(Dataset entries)
# # #

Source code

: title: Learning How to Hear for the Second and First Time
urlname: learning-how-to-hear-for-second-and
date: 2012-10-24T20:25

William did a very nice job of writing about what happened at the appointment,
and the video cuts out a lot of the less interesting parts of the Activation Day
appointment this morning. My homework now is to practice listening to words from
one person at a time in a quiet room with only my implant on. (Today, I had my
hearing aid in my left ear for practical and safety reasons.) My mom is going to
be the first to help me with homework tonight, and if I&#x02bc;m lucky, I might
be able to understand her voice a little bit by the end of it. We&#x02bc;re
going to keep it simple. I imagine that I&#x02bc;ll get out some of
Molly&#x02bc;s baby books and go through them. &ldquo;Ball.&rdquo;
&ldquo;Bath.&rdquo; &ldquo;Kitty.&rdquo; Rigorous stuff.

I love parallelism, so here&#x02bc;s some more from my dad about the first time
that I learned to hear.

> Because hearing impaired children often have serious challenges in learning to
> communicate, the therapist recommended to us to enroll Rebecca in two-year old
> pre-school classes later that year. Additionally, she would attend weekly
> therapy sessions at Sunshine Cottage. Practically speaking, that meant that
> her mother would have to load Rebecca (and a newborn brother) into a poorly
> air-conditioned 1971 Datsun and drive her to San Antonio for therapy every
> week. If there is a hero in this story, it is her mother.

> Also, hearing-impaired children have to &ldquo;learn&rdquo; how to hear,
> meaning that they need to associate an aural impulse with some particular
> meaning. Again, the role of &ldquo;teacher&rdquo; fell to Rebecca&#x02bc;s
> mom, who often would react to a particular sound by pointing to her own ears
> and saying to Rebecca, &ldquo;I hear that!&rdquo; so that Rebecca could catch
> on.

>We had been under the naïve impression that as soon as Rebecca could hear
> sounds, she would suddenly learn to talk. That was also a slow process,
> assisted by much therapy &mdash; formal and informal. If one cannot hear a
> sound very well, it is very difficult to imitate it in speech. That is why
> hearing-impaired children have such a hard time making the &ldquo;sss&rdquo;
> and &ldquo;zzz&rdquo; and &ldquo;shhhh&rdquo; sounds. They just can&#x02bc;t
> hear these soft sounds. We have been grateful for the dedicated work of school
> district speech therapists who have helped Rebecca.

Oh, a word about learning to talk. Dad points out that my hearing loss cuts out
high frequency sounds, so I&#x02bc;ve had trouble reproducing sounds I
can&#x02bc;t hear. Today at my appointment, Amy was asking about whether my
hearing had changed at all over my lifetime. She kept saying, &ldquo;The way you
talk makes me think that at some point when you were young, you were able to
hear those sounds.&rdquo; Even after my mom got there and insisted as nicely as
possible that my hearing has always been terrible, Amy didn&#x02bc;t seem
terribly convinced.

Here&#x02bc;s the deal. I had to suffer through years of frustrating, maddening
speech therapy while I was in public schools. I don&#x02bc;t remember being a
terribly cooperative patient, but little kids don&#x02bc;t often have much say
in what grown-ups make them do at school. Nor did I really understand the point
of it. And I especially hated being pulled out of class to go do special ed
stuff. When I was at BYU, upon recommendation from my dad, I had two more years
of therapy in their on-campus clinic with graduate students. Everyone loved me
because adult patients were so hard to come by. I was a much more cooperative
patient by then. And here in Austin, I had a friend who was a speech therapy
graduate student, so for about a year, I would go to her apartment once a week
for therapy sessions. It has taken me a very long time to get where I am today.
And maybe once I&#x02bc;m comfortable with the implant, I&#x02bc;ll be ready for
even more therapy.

# # #

About this exercise:
This exercise asks for the line with "And maybe once" and all lines after it through the end of the records above, retyped exactly and with nothing else.

The completed task:
And maybe once I&#x02bc;m comfortable with the implant, I&#x02bc;ll be ready for
even more therapy.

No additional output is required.